The answer must be an exact copy of the entries below, with no images in it.
============
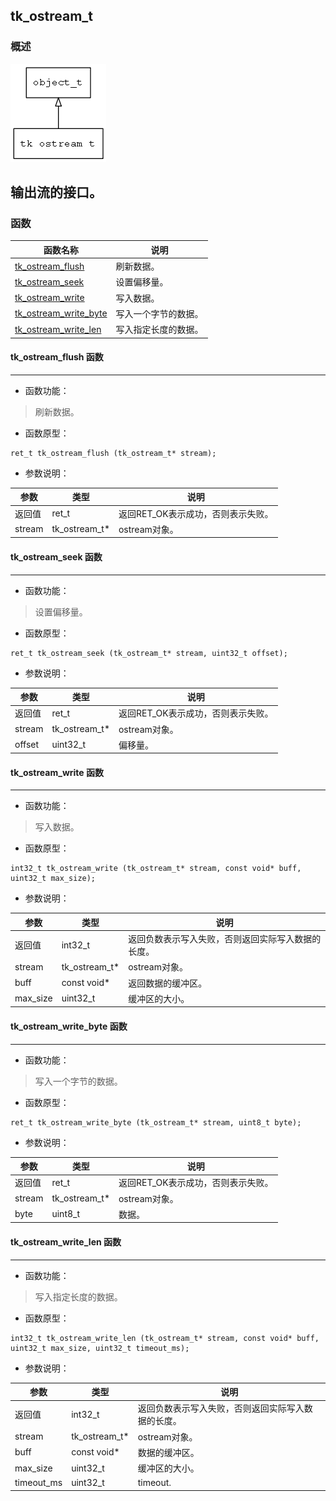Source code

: ## tk\_ostream\_t
### 概述
![image](images/tk_ostream_t_0.png)

输出流的接口。
----------------------------------
### 函数
<p id="tk_ostream_t_methods">

| 函数名称 | 说明 | 
| -------- | ------------ | 
| <a href="#tk_ostream_t_tk_ostream_flush">tk\_ostream\_flush</a> | 刷新数据。 |
| <a href="#tk_ostream_t_tk_ostream_seek">tk\_ostream\_seek</a> | 设置偏移量。 |
| <a href="#tk_ostream_t_tk_ostream_write">tk\_ostream\_write</a> | 写入数据。 |
| <a href="#tk_ostream_t_tk_ostream_write_byte">tk\_ostream\_write\_byte</a> | 写入一个字节的数据。 |
| <a href="#tk_ostream_t_tk_ostream_write_len">tk\_ostream\_write\_len</a> | 写入指定长度的数据。 |
#### tk\_ostream\_flush 函数
-----------------------

* 函数功能：

> <p id="tk_ostream_t_tk_ostream_flush">刷新数据。

* 函数原型：

```
ret_t tk_ostream_flush (tk_ostream_t* stream);
```

* 参数说明：

| 参数 | 类型 | 说明 |
| -------- | ----- | --------- |
| 返回值 | ret\_t | 返回RET\_OK表示成功，否则表示失败。 |
| stream | tk\_ostream\_t* | ostream对象。 |
#### tk\_ostream\_seek 函数
-----------------------

* 函数功能：

> <p id="tk_ostream_t_tk_ostream_seek">设置偏移量。

* 函数原型：

```
ret_t tk_ostream_seek (tk_ostream_t* stream, uint32_t offset);
```

* 参数说明：

| 参数 | 类型 | 说明 |
| -------- | ----- | --------- |
| 返回值 | ret\_t | 返回RET\_OK表示成功，否则表示失败。 |
| stream | tk\_ostream\_t* | ostream对象。 |
| offset | uint32\_t | 偏移量。 |
#### tk\_ostream\_write 函数
-----------------------

* 函数功能：

> <p id="tk_ostream_t_tk_ostream_write">写入数据。

* 函数原型：

```
int32_t tk_ostream_write (tk_ostream_t* stream, const void* buff, uint32_t max_size);
```

* 参数说明：

| 参数 | 类型 | 说明 |
| -------- | ----- | --------- |
| 返回值 | int32\_t | 返回负数表示写入失败，否则返回实际写入数据的长度。 |
| stream | tk\_ostream\_t* | ostream对象。 |
| buff | const void* | 返回数据的缓冲区。 |
| max\_size | uint32\_t | 缓冲区的大小。 |
#### tk\_ostream\_write\_byte 函数
-----------------------

* 函数功能：

> <p id="tk_ostream_t_tk_ostream_write_byte">写入一个字节的数据。

* 函数原型：

```
ret_t tk_ostream_write_byte (tk_ostream_t* stream, uint8_t byte);
```

* 参数说明：

| 参数 | 类型 | 说明 |
| -------- | ----- | --------- |
| 返回值 | ret\_t | 返回RET\_OK表示成功，否则表示失败。 |
| stream | tk\_ostream\_t* | ostream对象。 |
| byte | uint8\_t | 数据。 |
#### tk\_ostream\_write\_len 函数
-----------------------

* 函数功能：

> <p id="tk_ostream_t_tk_ostream_write_len">写入指定长度的数据。

* 函数原型：

```
int32_t tk_ostream_write_len (tk_ostream_t* stream, const void* buff, uint32_t max_size, uint32_t timeout_ms);
```

* 参数说明：

| 参数 | 类型 | 说明 |
| -------- | ----- | --------- |
| 返回值 | int32\_t | 返回负数表示写入失败，否则返回实际写入数据的长度。 |
| stream | tk\_ostream\_t* | ostream对象。 |
| buff | const void* | 数据的缓冲区。 |
| max\_size | uint32\_t | 缓冲区的大小。 |
| timeout\_ms | uint32\_t | timeout. |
============
# [Exercise response]
Source code

: ## tk\_ostream\_t
### 概述
![image](images/tk_ostream_t_0.png)

输出流的接口。
----------------------------------
### 函数
<p id="tk_ostream_t_methods">

| 函数名称 | 说明 | 
| -------- | ------------ | 
| <a href="#tk_ostream_t_tk_ostream_flush">tk\_ostream\_flush</a> | 刷新数据。 |
| <a href="#tk_ostream_t_tk_ostream_seek">tk\_ostream\_seek</a> | 设置偏移量。 |
| <a href="#tk_ostream_t_tk_ostream_write">tk\_ostream\_write</a> | 写入数据。 |
| <a href="#tk_ostream_t_tk_ostream_write_byte">tk\_ostream\_write\_byte</a> | 写入一个字节的数据。 |
| <a href="#tk_ostream_t_tk_ostream_write_len">tk\_ostream\_write\_len</a> | 写入指定长度的数据。 |
#### tk\_ostream\_flush 函数
-----------------------

* 函数功能：

> <p id="tk_ostream_t_tk_ostream_flush">刷新数据。

* 函数原型：

```
ret_t tk_ostream_flush (tk_ostream_t* stream);
```

* 参数说明：

| 参数 | 类型 | 说明 |
| -------- | ----- | --------- |
| 返回值 | ret\_t | 返回RET\_OK表示成功，否则表示失败。 |
| stream | tk\_ostream\_t* | ostream对象。 |
#### tk\_ostream\_seek 函数
-----------------------

* 函数功能：

> <p id="tk_ostream_t_tk_ostream_seek">设置偏移量。

* 函数原型：

```
ret_t tk_ostream_seek (tk_ostream_t* stream, uint32_t offset);
```

* 参数说明：

| 参数 | 类型 | 说明 |
| -------- | ----- | --------- |
| 返回值 | ret\_t | 返回RET\_OK表示成功，否则表示失败。 |
| stream | tk\_ostream\_t* | ostream对象。 |
| offset | uint32\_t | 偏移量。 |
#### tk\_ostream\_write 函数
-----------------------

* 函数功能：

> <p id="tk_ostream_t_tk_ostream_write">写入数据。

* 函数原型：

```
int32_t tk_ostream_write (tk_ostream_t* stream, const void* buff, uint32_t max_size);
```

* 参数说明：

| 参数 | 类型 | 说明 |
| -------- | ----- | --------- |
| 返回值 | int32\_t | 返回负数表示写入失败，否则返回实际写入数据的长度。 |
| stream | tk\_ostream\_t* | ostream对象。 |
| buff | const void* | 返回数据的缓冲区。 |
| max\_size | uint32\_t | 缓冲区的大小。 |
#### tk\_ostream\_write\_byte 函数
-----------------------

* 函数功能：

> <p id="tk_ostream_t_tk_ostream_write_byte">写入一个字节的数据。

* 函数原型：

```
ret_t tk_ostream_write_byte (tk_ostream_t* stream, uint8_t byte);
```

* 参数说明：

| 参数 | 类型 | 说明 |
| -------- | ----- | --------- |
| 返回值 | ret\_t | 返回RET\_OK表示成功，否则表示失败。 |
| stream | tk\_ostream\_t* | ostream对象。 |
| byte | uint8\_t | 数据。 |
#### tk\_ostream\_write\_len 函数
-----------------------

* 函数功能：

> <p id="tk_ostream_t_tk_ostream_write_len">写入指定长度的数据。

* 函数原型：

```
int32_t tk_ostream_write_len (tk_ostream_t* stream, const void* buff, uint32_t max_size, uint32_t timeout_ms);
```

* 参数说明：

| 参数 | 类型 | 说明 |
| -------- | ----- | --------- |
| 返回值 | int32\_t | 返回负数表示写入失败，否则返回实际写入数据的长度。 |
| stream | tk\_ostream\_t* | ostream对象。 |
| buff | const void* | 数据的缓冲区。 |
| max\_size | uint32\_t | 缓冲区的大小。 |
| timeout\_ms | uint32\_t | timeout. |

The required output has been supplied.